- _Exercise description_
Among the entries that follow, find every line with the word "functionality" and list it.

[Supplied data Boundary: Start]

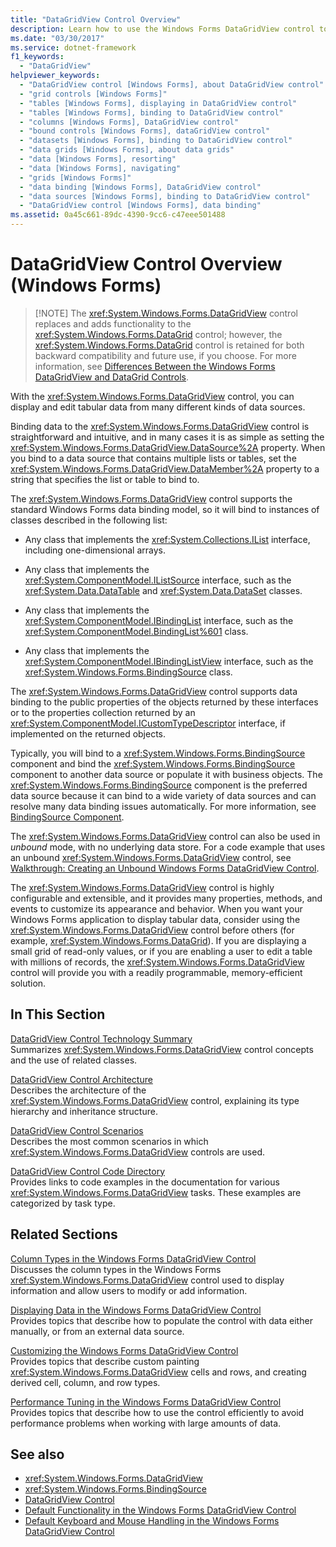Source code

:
 ```yaml
---
title: "DataGridView Control Overview"
description: Learn how to use the Windows Forms DataGridView control to display and edit tabular data from many different kinds of data sources.
ms.date: "03/30/2017"
ms.service: dotnet-framework
f1_keywords: 
  - "DataGridView"
helpviewer_keywords: 
  - "DataGridView control [Windows Forms], about DataGridView control"
  - "grid controls [Windows Forms]"
  - "tables [Windows Forms], displaying in DataGridView control"
  - "tables [Windows Forms], binding to DataGridView control"
  - "columns [Windows Forms], DataGridView control"
  - "bound controls [Windows Forms], dataGridView control"
  - "datasets [Windows Forms], binding to DataGridView control"
  - "data grids [Windows Forms], about data grids"
  - "data [Windows Forms], resorting"
  - "data [Windows Forms], navigating"
  - "grids [Windows Forms]"
  - "data binding [Windows Forms], DataGridView control"
  - "data sources [Windows Forms], binding to DataGridView control"
  - "DataGridView control [Windows Forms], data binding"
ms.assetid: 0a45c661-89dc-4390-9cc6-c47eee501488
---
```

# DataGridView Control Overview (Windows Forms)
>
> [!NOTE]
> The <xref:System.Windows.Forms.DataGridView> control replaces and adds functionality to the <xref:System.Windows.Forms.DataGrid> control; however, the <xref:System.Windows.Forms.DataGrid> control is retained for both backward compatibility and future use, if you choose. For more information, see [Differences Between the Windows Forms DataGridView and DataGrid Controls](differences-between-the-windows-forms-datagridview-and-datagrid-controls.md).  
  
With the <xref:System.Windows.Forms.DataGridView> control, you can display and edit tabular data from many different kinds of data sources.  
  
Binding data to the <xref:System.Windows.Forms.DataGridView> control is straightforward and intuitive, and in many cases it is as simple as setting the <xref:System.Windows.Forms.DataGridView.DataSource%2A> property. When you bind to a data source that contains multiple lists or tables, set the <xref:System.Windows.Forms.DataGridView.DataMember%2A> property to a string that specifies the list or table to bind to.  
  
The <xref:System.Windows.Forms.DataGridView> control supports the standard Windows Forms data binding model, so it will bind to instances of classes described in the following list:  
  
- Any class that implements the <xref:System.Collections.IList> interface, including one-dimensional arrays.  
  
- Any class that implements the <xref:System.ComponentModel.IListSource> interface, such as the <xref:System.Data.DataTable> and <xref:System.Data.DataSet> classes.  
  
- Any class that implements the <xref:System.ComponentModel.IBindingList> interface, such as the <xref:System.ComponentModel.BindingList%601> class.  
  
- Any class that implements the <xref:System.ComponentModel.IBindingListView> interface, such as the <xref:System.Windows.Forms.BindingSource> class.  
  
The <xref:System.Windows.Forms.DataGridView> control supports data binding to the public properties of the objects returned by these interfaces or to the properties collection returned by an <xref:System.ComponentModel.ICustomTypeDescriptor> interface, if implemented on the returned objects.  
  
Typically, you will bind to a <xref:System.Windows.Forms.BindingSource> component and bind the <xref:System.Windows.Forms.BindingSource> component to another data source or populate it with business objects. The <xref:System.Windows.Forms.BindingSource> component is the preferred data source because it can bind to a wide variety of data sources and can resolve many data binding issues automatically. For more information, see [BindingSource Component](bindingsource-component.md).  
  
The <xref:System.Windows.Forms.DataGridView> control can also be used in *unbound* mode, with no underlying data store. For a code example that uses an unbound <xref:System.Windows.Forms.DataGridView> control, see [Walkthrough: Creating an Unbound Windows Forms DataGridView Control](walkthrough-creating-an-unbound-windows-forms-datagridview-control.md).  
  
The <xref:System.Windows.Forms.DataGridView> control is highly configurable and extensible, and it provides many properties, methods, and events to customize its appearance and behavior. When you want your Windows Forms application to display tabular data, consider using the <xref:System.Windows.Forms.DataGridView> control before others (for example, <xref:System.Windows.Forms.DataGrid>). If you are displaying a small grid of read-only values, or if you are enabling a user to edit a table with millions of records, the <xref:System.Windows.Forms.DataGridView> control will provide you with a readily programmable, memory-efficient solution.  
  
## In This Section  

[DataGridView Control Technology Summary](datagridview-control-technology-summary-windows-forms.md)\
Summarizes <xref:System.Windows.Forms.DataGridView> control concepts and the use of related classes.  
  
[DataGridView Control Architecture](datagridview-control-architecture-windows-forms.md)\
Describes the architecture of the <xref:System.Windows.Forms.DataGridView> control, explaining its type hierarchy and inheritance structure.  
  
[DataGridView Control Scenarios](datagridview-control-scenarios-windows-forms.md)\
Describes the most common scenarios in which <xref:System.Windows.Forms.DataGridView> controls are used.  
  
[DataGridView Control Code Directory](datagridview-control-code-directory-windows-forms.md)\
Provides links to code examples in the documentation for various <xref:System.Windows.Forms.DataGridView> tasks. These examples are categorized by task type.  
  
## Related Sections  

[Column Types in the Windows Forms DataGridView Control](column-types-in-the-windows-forms-datagridview-control.md)\
Discusses the column types in the Windows Forms <xref:System.Windows.Forms.DataGridView> control used to display information and allow users to modify or add information.  
  
[Displaying Data in the Windows Forms DataGridView Control](displaying-data-in-the-windows-forms-datagridview-control.md)\
Provides topics that describe how to populate the control with data either manually, or from an external data source.  
  
[Customizing the Windows Forms DataGridView Control](customizing-the-windows-forms-datagridview-control.md)\
Provides topics that describe custom painting <xref:System.Windows.Forms.DataGridView> cells and rows, and creating derived cell, column, and row types.  
  
[Performance Tuning in the Windows Forms DataGridView Control](performance-tuning-in-the-windows-forms-datagridview-control.md)\
Provides topics that describe how to use the control efficiently to avoid performance problems when working with large amounts of data.  
  
## See also

- <xref:System.Windows.Forms.DataGridView>
- <xref:System.Windows.Forms.BindingSource>
- [DataGridView Control](datagridview-control-windows-forms.md)
- [Default Functionality in the Windows Forms DataGridView Control](default-functionality-in-the-windows-forms-datagridview-control.md)
- [Default Keyboard and Mouse Handling in the Windows Forms DataGridView Control](default-keyboard-and-mouse-handling-in-the-windows-forms-datagridview-control.md)
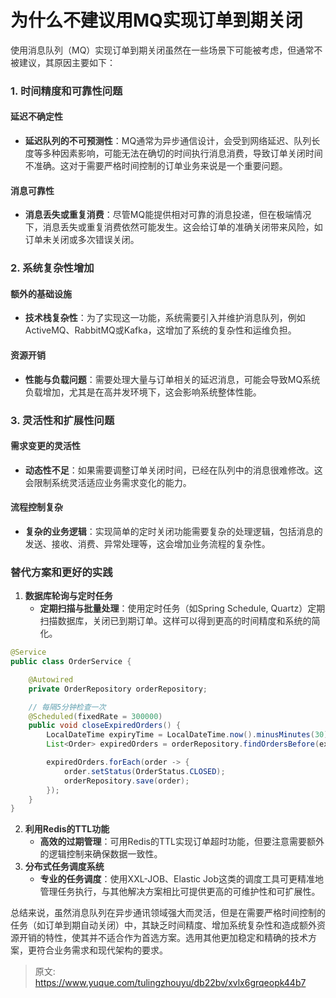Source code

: # 为什么不建议用MQ实现订单到期关闭

<font style="color:rgba(0, 0, 0, 0.82);">使用消息队列（MQ）实现订单到期关闭虽然在一些场景下可能被考虑，但通常不被建议，其原因主要如下：</font>

### <font style="color:rgba(0, 0, 0, 0.82);">1. 时间精度和可靠性问题</font>
#### <font style="color:rgba(0, 0, 0, 0.82);">延迟不确定性</font>
+ **<font style="color:rgba(0, 0, 0, 0.82);">延迟队列的不可预测性</font>**<font style="color:rgba(0, 0, 0, 0.82);">：MQ通常为异步通信设计，会受到网络延迟、队列长度等多种因素影响，可能无法在确切的时间执行消息消费，导致订单关闭时间不准确。这对于需要严格时间控制的订单业务来说是一个重要问题。</font>

#### <font style="color:rgba(0, 0, 0, 0.82);">消息可靠性</font>
+ **<font style="color:rgba(0, 0, 0, 0.82);">消息丢失或重复消费</font>**<font style="color:rgba(0, 0, 0, 0.82);">：尽管MQ能提供相对可靠的消息投递，但在极端情况下，消息丢失或重复消费依然可能发生。这会给订单的准确关闭带来风险，如订单未关闭或多次错误关闭。</font>

### <font style="color:rgba(0, 0, 0, 0.82);">2. 系统复杂性增加</font>
#### <font style="color:rgba(0, 0, 0, 0.82);">额外的基础设施</font>
+ **<font style="color:rgba(0, 0, 0, 0.82);">技术栈复杂性</font>**<font style="color:rgba(0, 0, 0, 0.82);">：为了实现这一功能，系统需要引入并维护消息队列，例如ActiveMQ、RabbitMQ或Kafka，这增加了系统的复杂性和运维负担。</font>

#### <font style="color:rgba(0, 0, 0, 0.82);">资源开销</font>
+ **<font style="color:rgba(0, 0, 0, 0.82);">性能与负载问题</font>**<font style="color:rgba(0, 0, 0, 0.82);">：需要处理大量与订单相关的延迟消息，可能会导致MQ系统负载增加，尤其是在高并发环境下，这会影响系统整体性能。</font>

### <font style="color:rgba(0, 0, 0, 0.82);">3. 灵活性和扩展性问题</font>
#### <font style="color:rgba(0, 0, 0, 0.82);">需求变更的灵活性</font>
+ **<font style="color:rgba(0, 0, 0, 0.82);">动态性不足</font>**<font style="color:rgba(0, 0, 0, 0.82);">：如果需要调整订单关闭时间，已经在队列中的消息很难修改。这会限制系统灵活适应业务需求变化的能力。</font>

#### <font style="color:rgba(0, 0, 0, 0.82);">流程控制复杂</font>
+ **<font style="color:rgba(0, 0, 0, 0.82);">复杂的业务逻辑</font>**<font style="color:rgba(0, 0, 0, 0.82);">：实现简单的定时关闭功能需要复杂的处理逻辑，包括消息的发送、接收、消费、异常处理等，这会增加业务流程的复杂性。</font>

### <font style="color:rgba(0, 0, 0, 0.82);">替代方案和更好的实践</font>
1. **<font style="color:rgba(0, 0, 0, 0.82);">数据库轮询与定时任务</font>**
    - **<font style="color:rgba(0, 0, 0, 0.82);">定期扫描与批量处理</font>**<font style="color:rgba(0, 0, 0, 0.82);">：使用定时任务（如Spring Schedule, Quartz）定期扫描数据库，关闭已到期订单。这样可以得到更高的时间精度和系统的简化。</font>

```java
@Service  
public class OrderService {  

    @Autowired  
    private OrderRepository orderRepository;  

    // 每隔5分钟检查一次  
    @Scheduled(fixedRate = 300000)  
    public void closeExpiredOrders() {  
        LocalDateTime expiryTime = LocalDateTime.now().minusMinutes(30);  
        List<Order> expiredOrders = orderRepository.findOrdersBefore(expiryTime, OrderStatus.PENDING);  

        expiredOrders.forEach(order -> {  
            order.setStatus(OrderStatus.CLOSED);  
            orderRepository.save(order);  
        });  
    }  
}
```

2. **<font style="color:rgba(0, 0, 0, 0.82);">利用Redis的TTL功能</font>**
    - **<font style="color:rgba(0, 0, 0, 0.82);">高效的过期管理</font>**<font style="color:rgba(0, 0, 0, 0.82);">：可用Redis的TTL实现订单超时功能，但要注意需要额外的逻辑控制来确保数据一致性。</font>
3. **<font style="color:rgba(0, 0, 0, 0.82);">分布式任务调度系统</font>**
    - **<font style="color:rgba(0, 0, 0, 0.82);">专业的任务调度</font>**<font style="color:rgba(0, 0, 0, 0.82);">：使用XXL-JOB、Elastic Job这类的调度工具可更精准地管理任务执行，与其他解决方案相比可提供更高的可维护性和可扩展性。</font>

<font style="color:rgba(0, 0, 0, 0.82);">总结来说，虽然消息队列在异步通讯领域强大而灵活，但是在需要严格时间控制的任务（如订单到期自动关闭）中，其缺乏时间精度、增加系统复杂性和造成额外资源开销的特性，使其并不适合作为首选方案。选用其他更加稳定和精确的技术方案，更符合业务需求和现代架构的要求。</font>



> 原文: <https://www.yuque.com/tulingzhouyu/db22bv/xvlx6grqeopk44b7>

[Supplied data Boundary: End]

- _Completed task_
> The <xref:System.Windows.Forms.DataGridView> control replaces and adds functionality to the <xref:System.Windows.Forms.DataGrid> control; however, the <xref:System.Windows.Forms.DataGrid> control is retained for both backward compatibility and future use, if you choose. For more information, see [Differences Between the Windows Forms DataGridView and DataGrid Controls](differences-between-the-windows-forms-datagridview-and-datagrid-controls.md).  
- [Default Functionality in the Windows Forms DataGridView Control](default-functionality-in-the-windows-forms-datagridview-control.md)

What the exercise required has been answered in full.